[Exercise prompt]
The lines to find are those in the entries that hold the word "https"; copy every one of them.

[Supplied information]
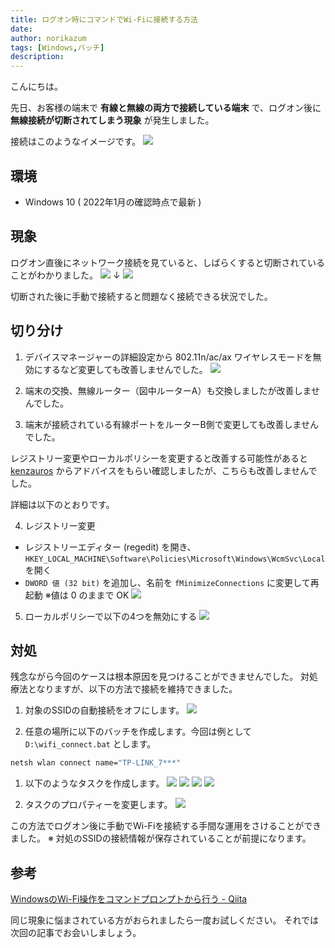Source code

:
 ```yaml
---
title: ログオン時にコマンドでWi-Fiに接続する方法
date: 
author: norikazum
tags: [Windows,バッチ]
description: 
---
```


こんにちは。

先日、お客様の端末で **有線と無線の両方で接続している端末** で、ログオン後に **無線接続が切断されてしまう現象** が発生しました。

接続はこのようなイメージです。
![](images/2022-05-23_16h17_07.jpg)

## 環境
- Windows 10 ( 2022年1月の確認時点で最新 )

## 現象
ログオン直後にネットワーク接続を見ていると、しばらくすると切断されていることがわかりました。
![](images/PXL_20220107_065839911.MP_R.jpg)
↓
![](images/PXL_20220107_065842538.MP_R.jpg)

切断された後に手動で接続すると問題なく接続できる状況でした。

## 切り分け
1. デバイスマネージャーの詳細設定から 802.11n/ac/ax ワイヤレスモードを無効にするなど変更しても改善しませんでした。
![](images/2022-01-10_18h23_45.jpg)

2.  端末の交換、無線ルーター（図中ルーターA）も交換しましたが改善しませんでした。

3. 端末が接続されている有線ポートをルーターB側で変更しても改善しませんでした。

レジストリー変更やローカルポリシーを変更すると改善する可能性があると[kenzauros](https://github.com/kenzauros) からアドバイスをもらい確認しましたが、こちらも改善しませんでした。

詳細は以下のとおりです。

4. レジストリー変更
- レジストリーエディター (regedit) を開き、`HKEY_LOCAL_MACHINE\Software\Policies\Microsoft\Windows\WcmSvc\Local` を開く
- `DWORD 値 (32 bit)` を追加し、名前を `fMinimizeConnections` に変更して再起動 ※値は 0 のままで OK
![](images/148870967-46672096-9113-43e0-aaa2-957fd8bef9cc.png)

5. ローカルポリシーで以下の4つを無効にする
![](images/148879441-e73869c5-6f86-4212-b6d6-d6df407842fd.png)

## 対処
残念ながら今回のケースは根本原因を見つけることができませんでした。
対処療法となりますが、以下の方法で接続を維持できました。

1. 対象のSSIDの自動接続をオフにします。
![](images/PXL_20220107_071143362_R.jpg)

1. 任意の場所に以下のバッチを作成します。今回は例として `D:\wifi_connect.bat` とします。
```bat
netsh wlan connect name="TP-LINK_7***"
```

1. 以下のようなタスクを作成します。
![](images/PXL_20220107_071339939.MP_R.jpg)
![](images/2022-01-10_21h59_42.jpg)
![](images/PXL_20220107_071351207_R.jpg)
![](images/PXL_20220107_071358418_R.jpg)

1. タスクのプロパティーを変更します。
![](images/PXL_20220107_071413918.MP_R.jpg)

この方法でログオン後に手動でWi-Fiを接続する手間な運用をさけることができました。
※ 対処のSSIDの接続情報が保存されていることが前提になります。

## 参考
[WindowsのWi-Fi操作をコマンドプロンプトから行う - Qiita](https://qiita.com/mindwood/items/22e0895473578c4e0c7e)

同じ現象に悩まされている方がおられましたら一度お試しください。
それでは次回の記事でお会いしましょう。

[Output of the exercise]
レジストリー変更やローカルポリシーを変更すると改善する可能性があると[kenzauros](https://github.com/kenzauros) からアドバイスをもらい確認しましたが、こちらも改善しませんでした。
[WindowsのWi-Fi操作をコマンドプロンプトから行う - Qiita](https://qiita.com/mindwood/items/22e0895473578c4e0c7e)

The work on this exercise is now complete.